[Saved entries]
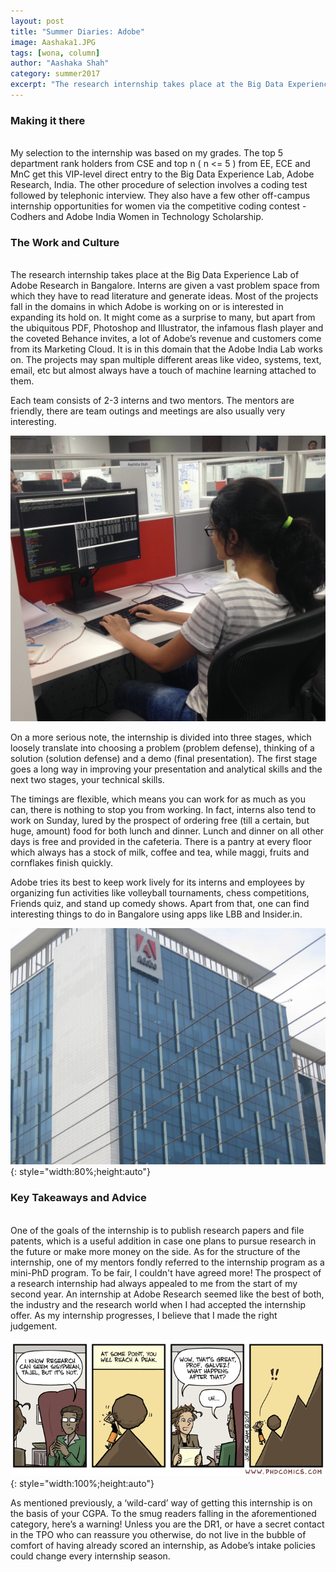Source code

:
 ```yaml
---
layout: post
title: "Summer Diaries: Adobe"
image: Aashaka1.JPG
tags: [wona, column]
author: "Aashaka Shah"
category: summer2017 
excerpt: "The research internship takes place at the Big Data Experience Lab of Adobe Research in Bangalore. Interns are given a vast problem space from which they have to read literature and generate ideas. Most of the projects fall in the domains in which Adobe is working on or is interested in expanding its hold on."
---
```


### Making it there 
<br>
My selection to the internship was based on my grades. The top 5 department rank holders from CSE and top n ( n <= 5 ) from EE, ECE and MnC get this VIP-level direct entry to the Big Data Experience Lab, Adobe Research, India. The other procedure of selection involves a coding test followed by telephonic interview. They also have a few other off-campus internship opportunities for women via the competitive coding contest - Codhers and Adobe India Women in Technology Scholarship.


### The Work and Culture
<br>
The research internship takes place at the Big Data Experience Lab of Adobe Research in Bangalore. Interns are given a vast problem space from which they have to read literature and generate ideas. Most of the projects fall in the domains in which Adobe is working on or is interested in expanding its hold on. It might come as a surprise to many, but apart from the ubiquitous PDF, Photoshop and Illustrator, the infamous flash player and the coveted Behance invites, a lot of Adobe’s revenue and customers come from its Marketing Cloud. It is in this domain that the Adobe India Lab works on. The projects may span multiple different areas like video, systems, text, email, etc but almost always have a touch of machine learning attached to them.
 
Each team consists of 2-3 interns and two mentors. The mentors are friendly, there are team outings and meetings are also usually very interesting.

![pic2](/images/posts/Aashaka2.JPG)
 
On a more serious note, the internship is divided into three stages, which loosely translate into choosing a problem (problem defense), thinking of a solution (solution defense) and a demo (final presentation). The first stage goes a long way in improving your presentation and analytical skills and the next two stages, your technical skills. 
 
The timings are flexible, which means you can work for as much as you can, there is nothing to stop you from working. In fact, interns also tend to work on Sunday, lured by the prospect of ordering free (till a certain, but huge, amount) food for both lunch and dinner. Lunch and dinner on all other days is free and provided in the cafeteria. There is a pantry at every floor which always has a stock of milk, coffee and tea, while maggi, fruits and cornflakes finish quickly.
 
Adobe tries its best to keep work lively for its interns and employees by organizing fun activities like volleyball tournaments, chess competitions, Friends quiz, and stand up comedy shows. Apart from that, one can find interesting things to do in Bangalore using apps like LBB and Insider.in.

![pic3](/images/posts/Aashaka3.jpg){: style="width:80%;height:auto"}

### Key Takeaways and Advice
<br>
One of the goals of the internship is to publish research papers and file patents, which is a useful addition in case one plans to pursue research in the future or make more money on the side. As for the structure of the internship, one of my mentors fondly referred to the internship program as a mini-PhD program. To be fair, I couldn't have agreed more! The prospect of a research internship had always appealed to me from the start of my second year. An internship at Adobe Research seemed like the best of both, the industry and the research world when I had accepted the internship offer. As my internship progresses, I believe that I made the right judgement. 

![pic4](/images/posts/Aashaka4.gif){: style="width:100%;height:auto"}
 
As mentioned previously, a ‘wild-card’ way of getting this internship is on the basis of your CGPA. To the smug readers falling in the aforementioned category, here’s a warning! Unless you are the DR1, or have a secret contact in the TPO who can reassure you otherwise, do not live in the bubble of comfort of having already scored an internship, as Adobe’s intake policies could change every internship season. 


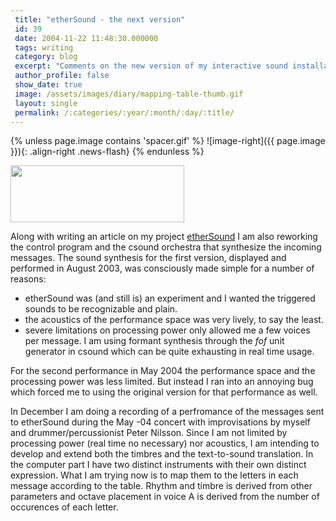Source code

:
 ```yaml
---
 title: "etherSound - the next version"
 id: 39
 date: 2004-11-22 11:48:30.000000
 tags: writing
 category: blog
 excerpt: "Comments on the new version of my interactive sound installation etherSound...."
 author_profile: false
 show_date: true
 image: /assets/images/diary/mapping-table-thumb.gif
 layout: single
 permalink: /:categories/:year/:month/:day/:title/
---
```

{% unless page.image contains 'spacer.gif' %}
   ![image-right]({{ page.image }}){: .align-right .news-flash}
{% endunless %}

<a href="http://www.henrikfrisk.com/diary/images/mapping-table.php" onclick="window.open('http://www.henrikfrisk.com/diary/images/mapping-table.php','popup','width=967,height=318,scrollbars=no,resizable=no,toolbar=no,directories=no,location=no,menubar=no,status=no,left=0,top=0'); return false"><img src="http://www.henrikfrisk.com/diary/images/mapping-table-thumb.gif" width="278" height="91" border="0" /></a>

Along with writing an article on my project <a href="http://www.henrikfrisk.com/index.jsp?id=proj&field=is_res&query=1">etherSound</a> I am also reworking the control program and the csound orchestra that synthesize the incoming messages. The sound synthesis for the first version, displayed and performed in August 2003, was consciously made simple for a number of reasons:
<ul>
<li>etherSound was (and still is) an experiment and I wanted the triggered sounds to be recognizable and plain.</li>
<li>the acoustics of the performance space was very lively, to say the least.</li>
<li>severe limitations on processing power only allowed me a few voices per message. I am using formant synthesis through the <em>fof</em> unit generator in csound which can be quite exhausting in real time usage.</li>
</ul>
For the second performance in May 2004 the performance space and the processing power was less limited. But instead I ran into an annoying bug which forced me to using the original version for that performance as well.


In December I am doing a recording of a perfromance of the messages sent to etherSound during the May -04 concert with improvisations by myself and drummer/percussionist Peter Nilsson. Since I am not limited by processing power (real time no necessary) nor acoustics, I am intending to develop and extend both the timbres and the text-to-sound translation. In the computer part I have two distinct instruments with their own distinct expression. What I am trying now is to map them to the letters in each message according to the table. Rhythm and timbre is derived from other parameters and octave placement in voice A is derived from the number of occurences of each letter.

### DESCRIPTION OF THE TASK
Where a line above holds the string "interested", show that line.

### RESPONSE TO THIS TASK
excerpt: "The research internship takes place at the Big Data Experience Lab of Adobe Research in Bangalore. Interns are given a vast problem space from which they have to read literature and generate ideas. Most of the projects fall in the domains in which Adobe is working on or is interested in expanding its hold on."
The research internship takes place at the Big Data Experience Lab of Adobe Research in Bangalore. Interns are given a vast problem space from which they have to read literature and generate ideas. Most of the projects fall in the domains in which Adobe is working on or is interested in expanding its hold on. It might come as a surprise to many, but apart from the ubiquitous PDF, Photoshop and Illustrator, the infamous flash player and the coveted Behance invites, a lot of Adobe’s revenue and customers come from its Marketing Cloud. It is in this domain that the Adobe India Lab works on. The projects may span multiple different areas like video, systems, text, email, etc but almost always have a touch of machine learning attached to them.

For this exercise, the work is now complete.